DIRECTIONS:
Select and copy out every line in the records containing "Remove".

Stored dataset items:
........
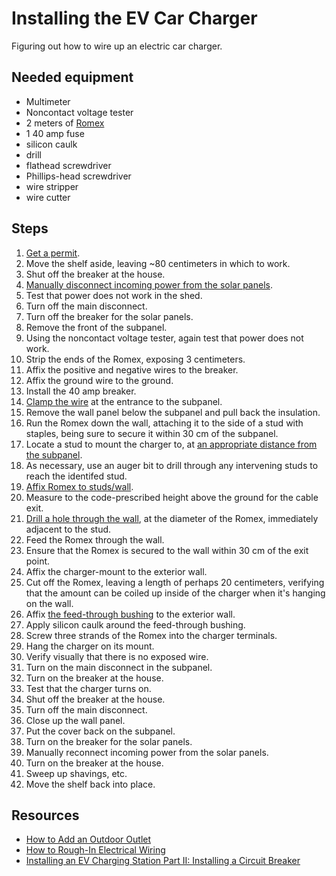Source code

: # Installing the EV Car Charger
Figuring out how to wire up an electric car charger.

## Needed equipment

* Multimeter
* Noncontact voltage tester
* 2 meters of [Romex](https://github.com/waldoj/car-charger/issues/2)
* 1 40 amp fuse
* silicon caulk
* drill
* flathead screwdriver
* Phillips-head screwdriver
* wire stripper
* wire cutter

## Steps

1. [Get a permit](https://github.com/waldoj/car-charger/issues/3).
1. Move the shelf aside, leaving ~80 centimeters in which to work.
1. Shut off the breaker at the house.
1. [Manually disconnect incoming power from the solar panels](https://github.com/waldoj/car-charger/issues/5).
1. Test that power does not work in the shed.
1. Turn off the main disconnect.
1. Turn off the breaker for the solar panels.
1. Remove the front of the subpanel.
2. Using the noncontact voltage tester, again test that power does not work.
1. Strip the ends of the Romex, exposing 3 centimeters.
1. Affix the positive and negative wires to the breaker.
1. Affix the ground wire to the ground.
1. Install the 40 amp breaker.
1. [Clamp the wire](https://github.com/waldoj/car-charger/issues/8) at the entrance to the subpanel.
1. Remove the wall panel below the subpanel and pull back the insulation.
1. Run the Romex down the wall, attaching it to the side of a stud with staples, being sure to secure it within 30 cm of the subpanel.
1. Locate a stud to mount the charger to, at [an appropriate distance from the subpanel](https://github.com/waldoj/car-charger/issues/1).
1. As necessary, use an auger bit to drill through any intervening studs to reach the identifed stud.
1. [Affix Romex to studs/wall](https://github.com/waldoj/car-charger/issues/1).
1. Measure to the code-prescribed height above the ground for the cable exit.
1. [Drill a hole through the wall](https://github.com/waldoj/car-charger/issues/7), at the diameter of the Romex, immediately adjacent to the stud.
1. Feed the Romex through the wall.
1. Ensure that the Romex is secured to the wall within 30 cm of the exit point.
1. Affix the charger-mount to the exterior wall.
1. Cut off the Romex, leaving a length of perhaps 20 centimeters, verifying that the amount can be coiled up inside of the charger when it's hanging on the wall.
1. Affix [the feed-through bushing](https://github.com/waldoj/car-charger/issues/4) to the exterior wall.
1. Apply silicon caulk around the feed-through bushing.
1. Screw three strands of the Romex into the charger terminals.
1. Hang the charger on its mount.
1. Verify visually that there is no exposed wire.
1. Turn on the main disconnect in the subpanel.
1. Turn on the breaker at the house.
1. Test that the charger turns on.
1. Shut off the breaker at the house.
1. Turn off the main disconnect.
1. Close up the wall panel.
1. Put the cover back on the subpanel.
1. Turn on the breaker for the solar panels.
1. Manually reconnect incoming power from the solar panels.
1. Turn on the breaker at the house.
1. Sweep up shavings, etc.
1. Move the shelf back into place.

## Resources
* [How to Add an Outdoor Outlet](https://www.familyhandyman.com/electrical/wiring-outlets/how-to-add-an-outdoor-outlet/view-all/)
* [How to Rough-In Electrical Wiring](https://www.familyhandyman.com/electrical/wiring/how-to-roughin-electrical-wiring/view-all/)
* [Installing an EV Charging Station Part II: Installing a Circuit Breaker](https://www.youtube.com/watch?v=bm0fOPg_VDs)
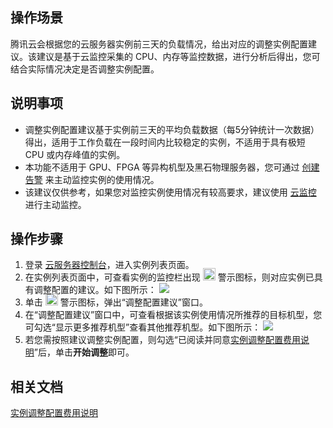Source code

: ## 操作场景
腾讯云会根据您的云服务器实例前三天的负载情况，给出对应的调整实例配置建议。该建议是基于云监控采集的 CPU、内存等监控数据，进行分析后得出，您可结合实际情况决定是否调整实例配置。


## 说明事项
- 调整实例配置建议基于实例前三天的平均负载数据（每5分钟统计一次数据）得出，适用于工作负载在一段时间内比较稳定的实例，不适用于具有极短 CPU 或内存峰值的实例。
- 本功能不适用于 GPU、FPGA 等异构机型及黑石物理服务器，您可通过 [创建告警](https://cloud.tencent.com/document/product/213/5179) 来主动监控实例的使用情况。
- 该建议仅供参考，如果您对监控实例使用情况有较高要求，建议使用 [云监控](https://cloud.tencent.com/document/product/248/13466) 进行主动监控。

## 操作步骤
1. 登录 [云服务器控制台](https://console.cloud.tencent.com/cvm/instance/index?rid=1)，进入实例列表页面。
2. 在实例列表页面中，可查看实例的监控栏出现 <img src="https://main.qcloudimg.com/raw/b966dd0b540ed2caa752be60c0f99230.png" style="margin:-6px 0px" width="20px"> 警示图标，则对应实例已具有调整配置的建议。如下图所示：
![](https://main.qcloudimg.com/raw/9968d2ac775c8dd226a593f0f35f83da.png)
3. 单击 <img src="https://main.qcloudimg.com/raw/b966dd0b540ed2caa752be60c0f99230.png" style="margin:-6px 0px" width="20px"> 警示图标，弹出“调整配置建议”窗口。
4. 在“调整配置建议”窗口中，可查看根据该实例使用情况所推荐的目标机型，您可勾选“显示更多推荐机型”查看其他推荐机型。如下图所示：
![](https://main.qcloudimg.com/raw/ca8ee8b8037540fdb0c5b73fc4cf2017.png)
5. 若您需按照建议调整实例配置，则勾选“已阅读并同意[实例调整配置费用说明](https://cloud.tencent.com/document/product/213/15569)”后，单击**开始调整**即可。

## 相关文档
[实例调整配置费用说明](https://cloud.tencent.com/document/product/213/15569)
........
SOLVED PROBLEM:
1. Remove the front of the subpanel.
1. Remove the wall panel below the subpanel and pull back the insulation.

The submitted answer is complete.